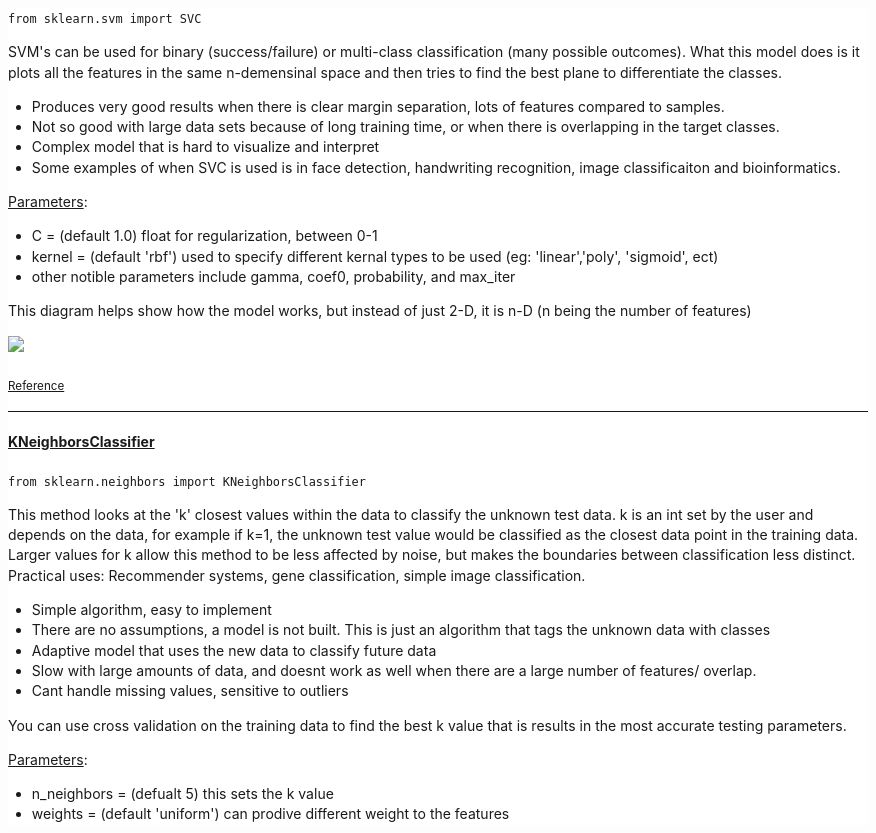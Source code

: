 `from sklearn.svm import SVC`

SVM's can be used for binary (success/failure) or multi-class classification (many possible outcomes). What this model does is it plots all the features in the same n-demensinal space and then tries to find the best plane to differentiate the classes. 

* Produces very good results when there is clear margin separation, lots of features compared to samples. 
* Not so good with large data sets because of long training time, or when there is overlapping in the target classes.
* Complex model that is hard to visualize and interpret
* Some examples of when SVC is used is in face detection, handwriting recognition, image classificaiton and bioinformatics. 

[Parameters](https://scikit-learn.org/stable/modules/generated/sklearn.svm.SVC.html#sklearn.svm.SVC):
* C = (default 1.0) float for regularization, between 0-1 
* kernel = (default 'rbf') used to specify different kernal types to be used (eg: 'linear','poly', 'sigmoid', ect)  
* other notible parameters include gamma, coef0, probability, and max_iter

This diagram helps show how the model works, but instead of just 2-D, it is n-D (n being the number of features)

![](https://scikit-learn.org/stable/_images/sphx_glr_plot_iris_svc_0011.png)

<sub>[Reference](https://scikit-learn.org/stable/modules/svm.html#classification)<sub> 

-----

#### [KNeighborsClassifier](https://scikit-learn.org/stable/modules/neighbors.html#nearest-neighbors-classification) <a name="KNeighborsClassifier"> </a>

`from sklearn.neighbors import KNeighborsClassifier`

This method looks at the 'k' closest values within the data to classify the unknown test data. k is an int set by the user and depends on the data, for example if k=1, the unknown test value would be classified as the closest data point in the training data. Larger values for k allow this method to be less affected by noise, but makes the boundaries between classification less distinct. Practical uses: Recommender systems, gene classification, simple image classification.

* Simple algorithm, easy to implement
* There are no assumptions, a model is not built. This is just an algorithm that tags the unknown data with classes
* Adaptive model that uses the new data to classify future data 
* Slow with large amounts of data, and doesnt work as well when there are a large number of features/ overlap. 
* Cant handle missing values, sensitive to outliers 


You can use cross validation on the training data to find the best k value that is results in the most accurate testing parameters. 

[Parameters](https://scikit-learn.org/stable/modules/generated/sklearn.neighbors.KNeighborsClassifier.html#sklearn.neighbors.KNeighborsClassifier):
* n_neighbors = (defualt 5) this sets the k value
* weights = (default 'uniform') can prodive different weight to the features 
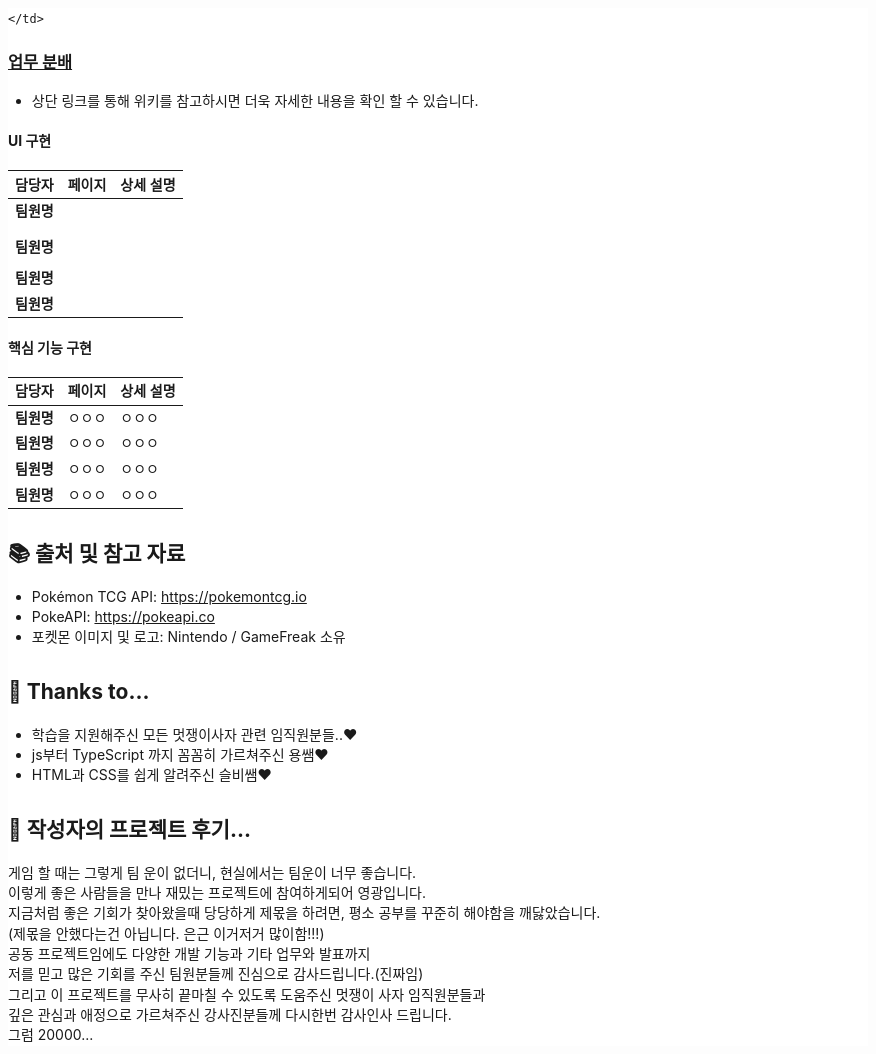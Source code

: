     </td>
  </tr>
</table>

### [업무 분배](wiki링크)

- 상단 링크를 통해 위키를 참고하시면 더욱 자세한 내용을 확인 할 수 있습니다.

#### UI 구현

| **담당자** | **페이지** | **상세 설명** |
| ---------- | ---------- | ------------- |
| **팀원명** |            |               |
|            |            |               |
|            |            |               |
| **팀원명** |            |               |
|            |            |               |
| **팀원명** |            |               |
| **팀원명** |            |               |

#### 핵심 기능 구현

| **담당자** | **페이지** | **상세 설명** |
| ---------- | ---------- | ------------- |
| **팀원명** | ㅇㅇㅇ     | ㅇㅇㅇ        |
| **팀원명** | ㅇㅇㅇ     | ㅇㅇㅇ        |
| **팀원명** | ㅇㅇㅇ     | ㅇㅇㅇ        |
| **팀원명** | ㅇㅇㅇ     | ㅇㅇㅇ        |

## 📚 출처 및 참고 자료

- Pokémon TCG API: https://pokemontcg.io
- PokeAPI: https://pokeapi.co
- 포켓몬 이미지 및 로고: Nintendo / GameFreak 소유

## 💑 Thanks to...

- 학습을 지원해주신 모든 멋쟁이사자 관련 임직원분들..♥️
- js부터 TypeScript 까지 꼼꼼히 가르쳐주신 용쌤♥️
- HTML과 CSS를 쉽게 알려주신 슬비쌤♥️

## 🦭 작성자의 프로젝트 후기...

게임 할 때는 그렇게 팀 운이 없더니, 현실에서는 팀운이 너무 좋습니다. <br>
이렇게 좋은 사람들을 만나 재밌는 프로젝트에 참여하게되어 영광입니다. <br>
지금처럼 좋은 기회가 찾아왔을때 당당하게 제몫을 하려면, 평소 공부를 꾸준히 해야함을 깨닳았습니다. <br>
(제몫을 안했다는건 아닙니다. 은근 이거저거 많이함!!!)<br>
공동 프로젝트임에도 다양한 개발 기능과 기타 업무와 발표까지 <br>
저를 믿고 많은 기회를 주신 팀원분들께 진심으로 감사드립니다.(진짜임) <br>
그리고 이 프로젝트를 무사히 끝마칠 수 있도록 도움주신 멋쟁이 사자 임직원분들과 <br>
깊은 관심과 애정으로 가르쳐주신 강사진분들께 다시한번 감사인사 드립니다. <br>
그럼 20000... <br>
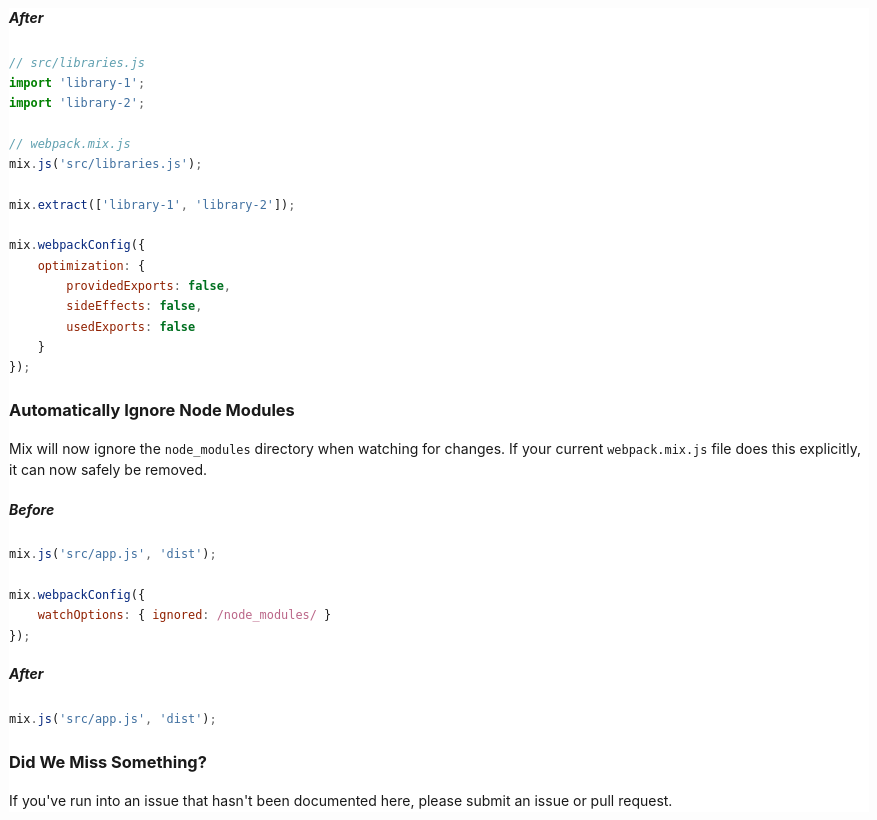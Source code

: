 ##### After

```js
// src/libraries.js
import 'library-1';
import 'library-2';

// webpack.mix.js
mix.js('src/libraries.js');

mix.extract(['library-1', 'library-2']);

mix.webpackConfig({
    optimization: {
        providedExports: false,
        sideEffects: false,
        usedExports: false
    }
});
```

### Automatically Ignore Node Modules

Mix will now ignore the `node_modules` directory when watching for changes. If your current `webpack.mix.js` file does
this explicitly, it can now safely be removed.

##### Before

```js
mix.js('src/app.js', 'dist');

mix.webpackConfig({
    watchOptions: { ignored: /node_modules/ }
});
```

##### After

```js
mix.js('src/app.js', 'dist');
```

### Did We Miss Something?

If you've run into an issue that hasn't been documented here, please submit an issue or pull request.
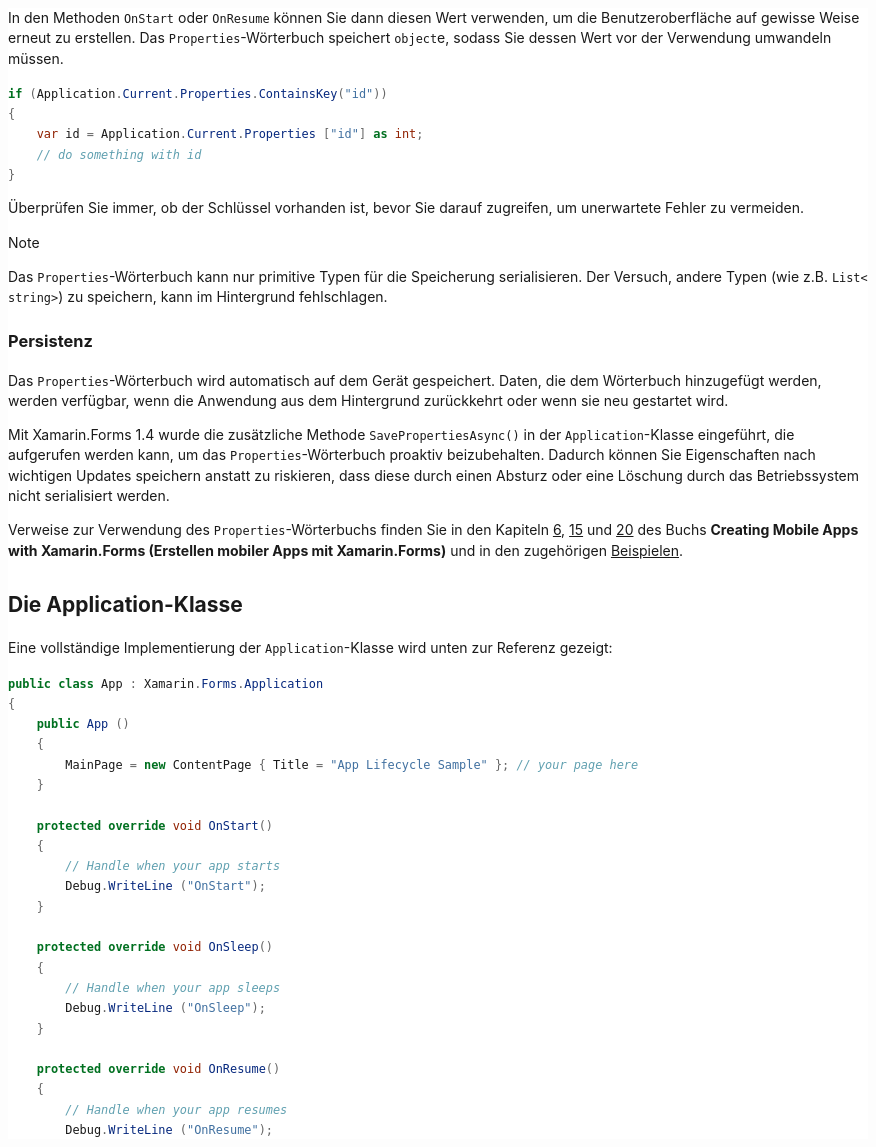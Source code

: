 In den Methoden `OnStart` oder `OnResume` können Sie dann diesen Wert verwenden, um die Benutzeroberfläche auf gewisse Weise erneut zu erstellen. Das `Properties`-Wörterbuch speichert `object`e, sodass Sie dessen Wert vor der Verwendung umwandeln müssen.

```csharp
if (Application.Current.Properties.ContainsKey("id"))
{
    var id = Application.Current.Properties ["id"] as int;
    // do something with id
}
```

Überprüfen Sie immer, ob der Schlüssel vorhanden ist, bevor Sie darauf zugreifen, um unerwartete Fehler zu vermeiden.

> [!NOTE]
> Das `Properties`-Wörterbuch kann nur primitive Typen für die Speicherung serialisieren. Der Versuch, andere Typen (wie z.B. `List<string>`) zu speichern, kann im Hintergrund fehlschlagen.



### <a name="persistence"></a>Persistenz

Das `Properties`-Wörterbuch wird automatisch auf dem Gerät gespeichert.
Daten, die dem Wörterbuch hinzugefügt werden, werden verfügbar, wenn die Anwendung aus dem Hintergrund zurückkehrt oder wenn sie neu gestartet wird.

Mit Xamarin.Forms 1.4 wurde die zusätzliche Methode `SavePropertiesAsync()` in der `Application`-Klasse eingeführt, die aufgerufen werden kann, um das `Properties`-Wörterbuch proaktiv beizubehalten. Dadurch können Sie Eigenschaften nach wichtigen Updates speichern anstatt zu riskieren, dass diese durch einen Absturz oder eine Löschung durch das Betriebssystem nicht serialisiert werden.

Verweise zur Verwendung des `Properties`-Wörterbuchs finden Sie in den Kapiteln [6](https://developer.xamarin.com/r/xamarin-forms/book/chapter06.pdf), [15](https://developer.xamarin.com/r/xamarin-forms/book/chapter15.pdf) und [20](https://developer.xamarin.com/r/xamarin-forms/book/chapter20.pdf) des Buchs **Creating Mobile Apps with Xamarin.Forms (Erstellen mobiler Apps mit Xamarin.Forms)** und in den zugehörigen [Beispielen](https://github.com/xamarin/xamarin-forms-book-preview-2).



## <a name="the-application-class"></a>Die Application-Klasse

Eine vollständige Implementierung der `Application`-Klasse wird unten zur Referenz gezeigt:

```csharp
public class App : Xamarin.Forms.Application
{
    public App ()
    {
        MainPage = new ContentPage { Title = "App Lifecycle Sample" }; // your page here
    }

    protected override void OnStart()
    {
        // Handle when your app starts
        Debug.WriteLine ("OnStart");
    }

    protected override void OnSleep()
    {
        // Handle when your app sleeps
        Debug.WriteLine ("OnSleep");
    }

    protected override void OnResume()
    {
        // Handle when your app resumes
        Debug.WriteLine ("OnResume");
```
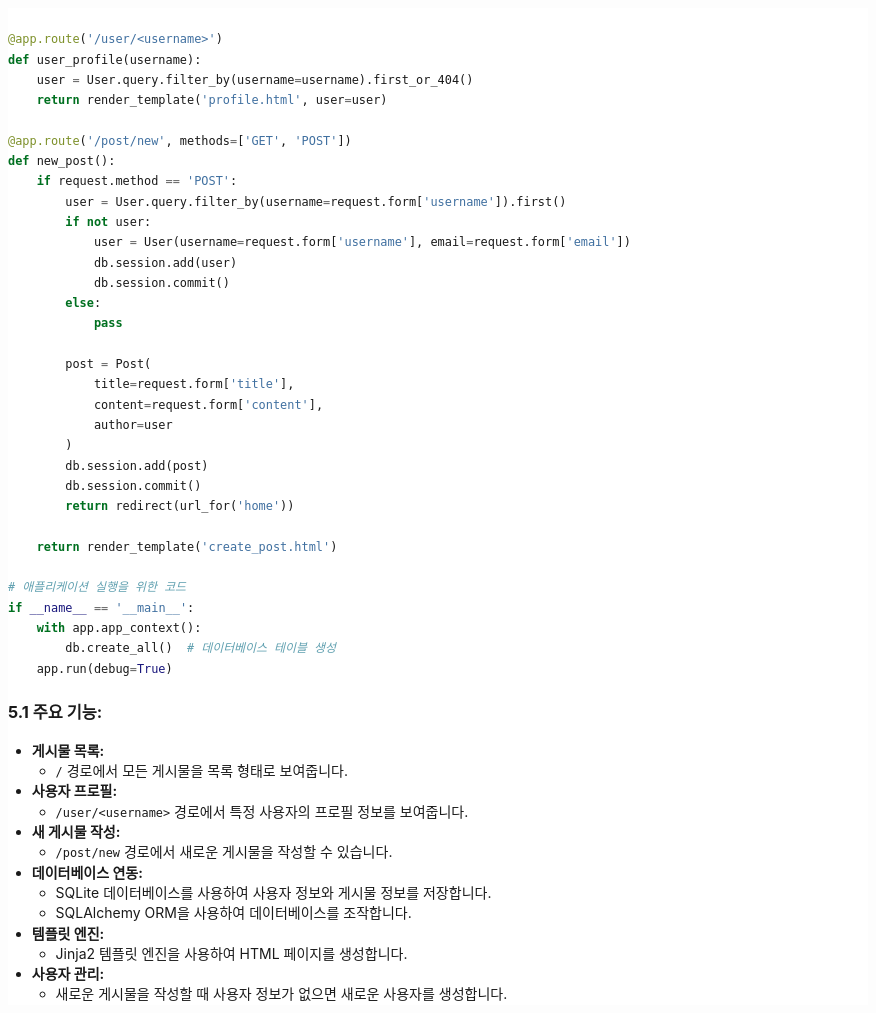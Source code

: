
 ```python

@app.route('/user/<username>')
def user_profile(username):
    user = User.query.filter_by(username=username).first_or_404()
    return render_template('profile.html', user=user)

@app.route('/post/new', methods=['GET', 'POST'])
def new_post():
    if request.method == 'POST':
        user = User.query.filter_by(username=request.form['username']).first()
        if not user:
            user = User(username=request.form['username'], email=request.form['email'])
            db.session.add(user)
            db.session.commit()
        else:
            pass
        
        post = Post(
            title=request.form['title'],
            content=request.form['content'],
            author=user
        )
        db.session.add(post)
        db.session.commit()
        return redirect(url_for('home'))
    
    return render_template('create_post.html')

# 애플리케이션 실행을 위한 코드
if __name__ == '__main__':
    with app.app_context():
        db.create_all()  # 데이터베이스 테이블 생성
    app.run(debug=True)
```


### 5.1 **주요 기능:**
- **게시물 목록:**
    - `/` 경로에서 모든 게시물을 목록 형태로 보여줍니다.
- **사용자 프로필:**
    - `/user/<username>` 경로에서 특정 사용자의 프로필 정보를 보여줍니다.
- **새 게시물 작성:**
    - `/post/new` 경로에서 새로운 게시물을 작성할 수 있습니다.
- **데이터베이스 연동:**
    - SQLite 데이터베이스를 사용하여 사용자 정보와 게시물 정보를 저장합니다.
    - SQLAlchemy ORM을 사용하여 데이터베이스를 조작합니다.
- **템플릿 엔진:**
    - Jinja2 템플릿 엔진을 사용하여 HTML 페이지를 생성합니다.
- **사용자 관리:**
    - 새로운 게시물을 작성할 때 사용자 정보가 없으면 새로운 사용자를 생성합니다.

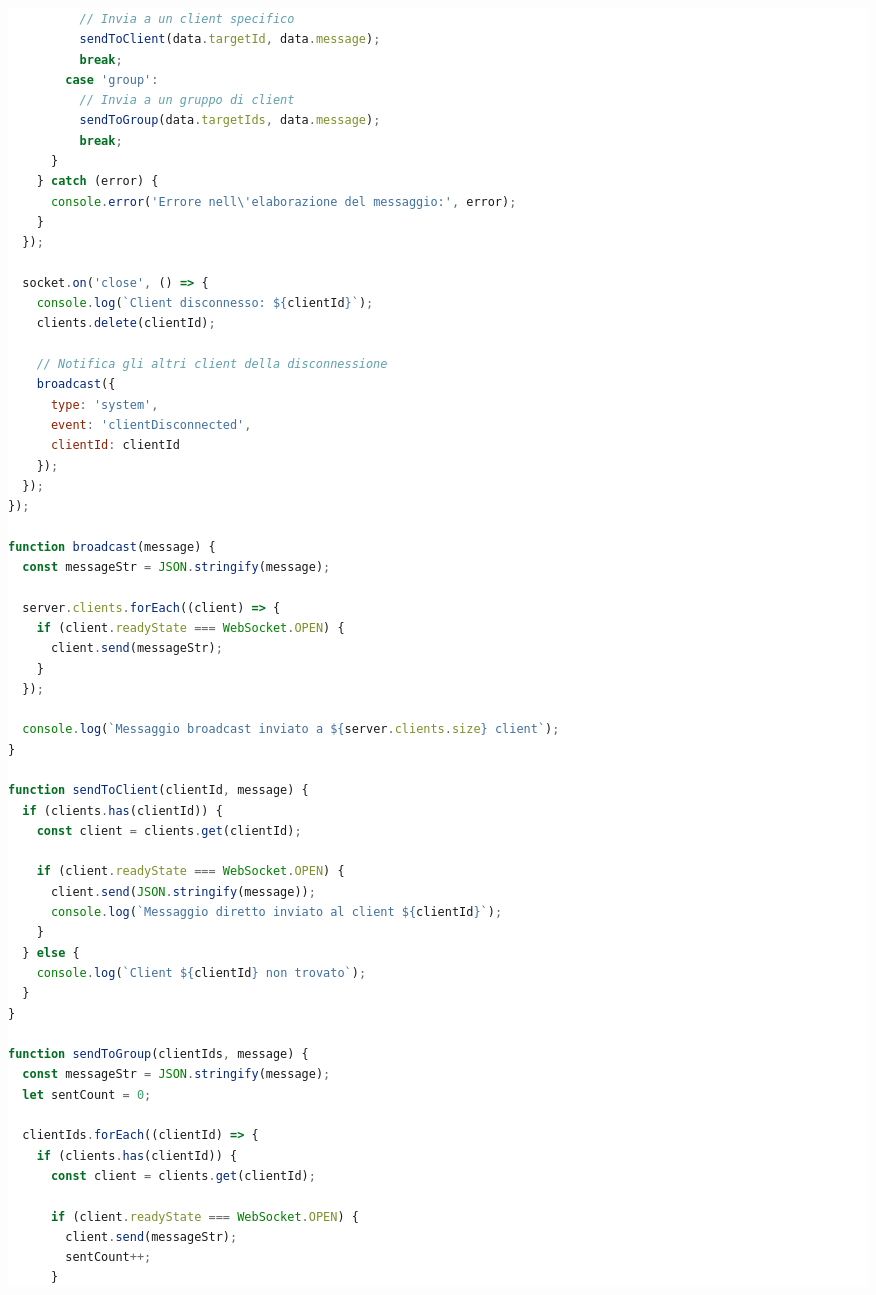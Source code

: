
 ```javascript
          // Invia a un client specifico
          sendToClient(data.targetId, data.message);
          break;
        case 'group':
          // Invia a un gruppo di client
          sendToGroup(data.targetIds, data.message);
          break;
      }
    } catch (error) {
      console.error('Errore nell\'elaborazione del messaggio:', error);
    }
  });
  
  socket.on('close', () => {
    console.log(`Client disconnesso: ${clientId}`);
    clients.delete(clientId);
    
    // Notifica gli altri client della disconnessione
    broadcast({
      type: 'system',
      event: 'clientDisconnected',
      clientId: clientId
    });
  });
});

function broadcast(message) {
  const messageStr = JSON.stringify(message);
  
  server.clients.forEach((client) => {
    if (client.readyState === WebSocket.OPEN) {
      client.send(messageStr);
    }
  });
  
  console.log(`Messaggio broadcast inviato a ${server.clients.size} client`);
}

function sendToClient(clientId, message) {
  if (clients.has(clientId)) {
    const client = clients.get(clientId);
    
    if (client.readyState === WebSocket.OPEN) {
      client.send(JSON.stringify(message));
      console.log(`Messaggio diretto inviato al client ${clientId}`);
    }
  } else {
    console.log(`Client ${clientId} non trovato`);
  }
}

function sendToGroup(clientIds, message) {
  const messageStr = JSON.stringify(message);
  let sentCount = 0;
  
  clientIds.forEach((clientId) => {
    if (clients.has(clientId)) {
      const client = clients.get(clientId);
      
      if (client.readyState === WebSocket.OPEN) {
        client.send(messageStr);
        sentCount++;
      }
```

• Assignment
"the target classes." marks the last line to keep. Retype every line from the start of the entries through that one, exactly, and drop the pictures.

• The completed task
Source code

: `from sklearn.svm import SVC`

SVM's can be used for binary (success/failure) or multi-class classification (many possible outcomes). What this model does is it plots all the features in the same n-demensinal space and then tries to find the best plane to differentiate the classes. 

* Produces very good results when there is clear margin separation, lots of features compared to samples. 
* Not so good with large data sets because of long training time, or when there is overlapping in the target classes.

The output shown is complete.